REQUIREMENT
Could you return all of the data exactly as given?

INFORMATION SUPPLIED
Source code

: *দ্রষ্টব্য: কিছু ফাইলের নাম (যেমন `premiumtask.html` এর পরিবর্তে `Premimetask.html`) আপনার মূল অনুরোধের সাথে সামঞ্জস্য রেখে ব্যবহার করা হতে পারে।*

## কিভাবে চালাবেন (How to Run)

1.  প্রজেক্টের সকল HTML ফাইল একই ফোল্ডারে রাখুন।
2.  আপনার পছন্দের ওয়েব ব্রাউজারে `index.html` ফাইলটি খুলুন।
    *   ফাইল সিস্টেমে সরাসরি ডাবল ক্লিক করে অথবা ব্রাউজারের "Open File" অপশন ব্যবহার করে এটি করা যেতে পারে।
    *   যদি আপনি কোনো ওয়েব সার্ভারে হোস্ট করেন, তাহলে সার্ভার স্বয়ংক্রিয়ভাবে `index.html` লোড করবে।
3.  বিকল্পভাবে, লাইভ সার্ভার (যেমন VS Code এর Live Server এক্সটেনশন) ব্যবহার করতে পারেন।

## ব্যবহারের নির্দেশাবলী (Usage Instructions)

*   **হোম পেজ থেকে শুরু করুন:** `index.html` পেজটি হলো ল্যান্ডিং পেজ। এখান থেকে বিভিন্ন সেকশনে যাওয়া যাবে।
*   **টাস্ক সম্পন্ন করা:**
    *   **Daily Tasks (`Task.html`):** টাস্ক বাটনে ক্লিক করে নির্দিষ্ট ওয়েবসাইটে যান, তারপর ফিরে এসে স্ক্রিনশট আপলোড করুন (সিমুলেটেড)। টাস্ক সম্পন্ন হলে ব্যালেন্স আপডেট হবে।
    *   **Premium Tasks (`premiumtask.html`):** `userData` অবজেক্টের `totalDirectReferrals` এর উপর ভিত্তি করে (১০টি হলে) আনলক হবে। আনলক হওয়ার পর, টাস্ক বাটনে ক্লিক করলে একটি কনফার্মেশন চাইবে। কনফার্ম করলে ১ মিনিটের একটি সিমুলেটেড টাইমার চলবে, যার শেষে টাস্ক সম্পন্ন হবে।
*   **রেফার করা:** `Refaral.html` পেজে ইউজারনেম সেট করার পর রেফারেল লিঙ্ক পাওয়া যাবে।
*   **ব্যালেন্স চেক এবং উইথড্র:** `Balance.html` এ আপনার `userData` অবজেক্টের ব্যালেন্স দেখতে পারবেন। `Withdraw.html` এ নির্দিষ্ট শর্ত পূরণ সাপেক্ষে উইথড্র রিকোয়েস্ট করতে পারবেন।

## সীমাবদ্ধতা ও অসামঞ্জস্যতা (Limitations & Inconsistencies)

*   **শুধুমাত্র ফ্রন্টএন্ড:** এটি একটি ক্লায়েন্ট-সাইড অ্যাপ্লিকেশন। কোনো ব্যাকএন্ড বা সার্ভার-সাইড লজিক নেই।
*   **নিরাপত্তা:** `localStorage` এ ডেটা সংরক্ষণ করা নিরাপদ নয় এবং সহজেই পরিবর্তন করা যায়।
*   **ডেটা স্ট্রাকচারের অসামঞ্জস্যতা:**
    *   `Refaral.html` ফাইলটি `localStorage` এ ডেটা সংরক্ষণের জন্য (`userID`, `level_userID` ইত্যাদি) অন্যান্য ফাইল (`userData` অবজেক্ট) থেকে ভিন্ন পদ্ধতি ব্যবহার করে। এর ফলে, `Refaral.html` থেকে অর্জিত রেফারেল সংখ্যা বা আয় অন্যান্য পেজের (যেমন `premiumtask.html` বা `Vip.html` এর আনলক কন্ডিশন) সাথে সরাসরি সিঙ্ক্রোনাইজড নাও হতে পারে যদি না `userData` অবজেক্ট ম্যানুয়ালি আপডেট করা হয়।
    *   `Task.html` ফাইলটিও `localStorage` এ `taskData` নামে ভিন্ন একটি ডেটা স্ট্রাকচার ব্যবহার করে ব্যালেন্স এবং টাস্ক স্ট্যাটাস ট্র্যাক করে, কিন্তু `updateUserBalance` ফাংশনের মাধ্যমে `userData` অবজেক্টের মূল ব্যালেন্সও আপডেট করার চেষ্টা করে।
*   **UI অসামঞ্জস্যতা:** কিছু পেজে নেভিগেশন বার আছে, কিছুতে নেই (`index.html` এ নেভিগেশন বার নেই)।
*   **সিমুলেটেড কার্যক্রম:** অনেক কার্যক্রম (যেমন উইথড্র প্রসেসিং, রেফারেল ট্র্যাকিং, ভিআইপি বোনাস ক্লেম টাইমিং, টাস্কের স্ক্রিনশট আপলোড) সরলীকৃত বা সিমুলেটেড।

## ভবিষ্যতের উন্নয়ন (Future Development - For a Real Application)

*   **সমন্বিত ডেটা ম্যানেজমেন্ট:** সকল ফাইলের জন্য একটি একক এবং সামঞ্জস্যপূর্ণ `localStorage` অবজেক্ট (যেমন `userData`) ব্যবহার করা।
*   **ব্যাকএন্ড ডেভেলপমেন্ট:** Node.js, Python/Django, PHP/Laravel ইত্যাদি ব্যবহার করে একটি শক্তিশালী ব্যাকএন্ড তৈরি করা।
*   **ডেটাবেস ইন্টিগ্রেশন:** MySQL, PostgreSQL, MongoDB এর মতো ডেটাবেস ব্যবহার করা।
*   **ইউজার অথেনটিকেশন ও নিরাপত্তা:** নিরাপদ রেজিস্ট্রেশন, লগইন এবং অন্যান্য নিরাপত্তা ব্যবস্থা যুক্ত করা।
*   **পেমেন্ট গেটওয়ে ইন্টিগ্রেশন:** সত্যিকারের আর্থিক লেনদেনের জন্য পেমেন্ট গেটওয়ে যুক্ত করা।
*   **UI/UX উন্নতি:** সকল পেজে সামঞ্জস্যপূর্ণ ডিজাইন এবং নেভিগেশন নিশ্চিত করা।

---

ANSWER SECTION
Source code

: *দ্রষ্টব্য: কিছু ফাইলের নাম (যেমন `premiumtask.html` এর পরিবর্তে `Premimetask.html`) আপনার মূল অনুরোধের সাথে সামঞ্জস্য রেখে ব্যবহার করা হতে পারে।*

## কিভাবে চালাবেন (How to Run)

1.  প্রজেক্টের সকল HTML ফাইল একই ফোল্ডারে রাখুন।
2.  আপনার পছন্দের ওয়েব ব্রাউজারে `index.html` ফাইলটি খুলুন।
    *   ফাইল সিস্টেমে সরাসরি ডাবল ক্লিক করে অথবা ব্রাউজারের "Open File" অপশন ব্যবহার করে এটি করা যেতে পারে।
    *   যদি আপনি কোনো ওয়েব সার্ভারে হোস্ট করেন, তাহলে সার্ভার স্বয়ংক্রিয়ভাবে `index.html` লোড করবে।
3.  বিকল্পভাবে, লাইভ সার্ভার (যেমন VS Code এর Live Server এক্সটেনশন) ব্যবহার করতে পারেন।

## ব্যবহারের নির্দেশাবলী (Usage Instructions)

*   **হোম পেজ থেকে শুরু করুন:** `index.html` পেজটি হলো ল্যান্ডিং পেজ। এখান থেকে বিভিন্ন সেকশনে যাওয়া যাবে।
*   **টাস্ক সম্পন্ন করা:**
    *   **Daily Tasks (`Task.html`):** টাস্ক বাটনে ক্লিক করে নির্দিষ্ট ওয়েবসাইটে যান, তারপর ফিরে এসে স্ক্রিনশট আপলোড করুন (সিমুলেটেড)। টাস্ক সম্পন্ন হলে ব্যালেন্স আপডেট হবে।
    *   **Premium Tasks (`premiumtask.html`):** `userData` অবজেক্টের `totalDirectReferrals` এর উপর ভিত্তি করে (১০টি হলে) আনলক হবে। আনলক হওয়ার পর, টাস্ক বাটনে ক্লিক করলে একটি কনফার্মেশন চাইবে। কনফার্ম করলে ১ মিনিটের একটি সিমুলেটেড টাইমার চলবে, যার শেষে টাস্ক সম্পন্ন হবে।
*   **রেফার করা:** `Refaral.html` পেজে ইউজারনেম সেট করার পর রেফারেল লিঙ্ক পাওয়া যাবে।
*   **ব্যালেন্স চেক এবং উইথড্র:** `Balance.html` এ আপনার `userData` অবজেক্টের ব্যালেন্স দেখতে পারবেন। `Withdraw.html` এ নির্দিষ্ট শর্ত পূরণ সাপেক্ষে উইথড্র রিকোয়েস্ট করতে পারবেন।

## সীমাবদ্ধতা ও অসামঞ্জস্যতা (Limitations & Inconsistencies)

*   **শুধুমাত্র ফ্রন্টএন্ড:** এটি একটি ক্লায়েন্ট-সাইড অ্যাপ্লিকেশন। কোনো ব্যাকএন্ড বা সার্ভার-সাইড লজিক নেই।
*   **নিরাপত্তা:** `localStorage` এ ডেটা সংরক্ষণ করা নিরাপদ নয় এবং সহজেই পরিবর্তন করা যায়।
*   **ডেটা স্ট্রাকচারের অসামঞ্জস্যতা:**
    *   `Refaral.html` ফাইলটি `localStorage` এ ডেটা সংরক্ষণের জন্য (`userID`, `level_userID` ইত্যাদি) অন্যান্য ফাইল (`userData` অবজেক্ট) থেকে ভিন্ন পদ্ধতি ব্যবহার করে। এর ফলে, `Refaral.html` থেকে অর্জিত রেফারেল সংখ্যা বা আয় অন্যান্য পেজের (যেমন `premiumtask.html` বা `Vip.html` এর আনলক কন্ডিশন) সাথে সরাসরি সিঙ্ক্রোনাইজড নাও হতে পারে যদি না `userData` অবজেক্ট ম্যানুয়ালি আপডেট করা হয়।
    *   `Task.html` ফাইলটিও `localStorage` এ `taskData` নামে ভিন্ন একটি ডেটা স্ট্রাকচার ব্যবহার করে ব্যালেন্স এবং টাস্ক স্ট্যাটাস ট্র্যাক করে, কিন্তু `updateUserBalance` ফাংশনের মাধ্যমে `userData` অবজেক্টের মূল ব্যালেন্সও আপডেট করার চেষ্টা করে।
*   **UI অসামঞ্জস্যতা:** কিছু পেজে নেভিগেশন বার আছে, কিছুতে নেই (`index.html` এ নেভিগেশন বার নেই)।
*   **সিমুলেটেড কার্যক্রম:** অনেক কার্যক্রম (যেমন উইথড্র প্রসেসিং, রেফারেল ট্র্যাকিং, ভিআইপি বোনাস ক্লেম টাইমিং, টাস্কের স্ক্রিনশট আপলোড) সরলীকৃত বা সিমুলেটেড।

## ভবিষ্যতের উন্নয়ন (Future Development - For a Real Application)

*   **সমন্বিত ডেটা ম্যানেজমেন্ট:** সকল ফাইলের জন্য একটি একক এবং সামঞ্জস্যপূর্ণ `localStorage` অবজেক্ট (যেমন `userData`) ব্যবহার করা।
*   **ব্যাকএন্ড ডেভেলপমেন্ট:** Node.js, Python/Django, PHP/Laravel ইত্যাদি ব্যবহার করে একটি শক্তিশালী ব্যাকএন্ড তৈরি করা।
*   **ডেটাবেস ইন্টিগ্রেশন:** MySQL, PostgreSQL, MongoDB এর মতো ডেটাবেস ব্যবহার করা।
*   **ইউজার অথেনটিকেশন ও নিরাপত্তা:** নিরাপদ রেজিস্ট্রেশন, লগইন এবং অন্যান্য নিরাপত্তা ব্যবস্থা যুক্ত করা।
*   **পেমেন্ট গেটওয়ে ইন্টিগ্রেশন:** সত্যিকারের আর্থিক লেনদেনের জন্য পেমেন্ট গেটওয়ে যুক্ত করা।
*   **UI/UX উন্নতি:** সকল পেজে সামঞ্জস্যপূর্ণ ডিজাইন এবং নেভিগেশন নিশ্চিত করা।

---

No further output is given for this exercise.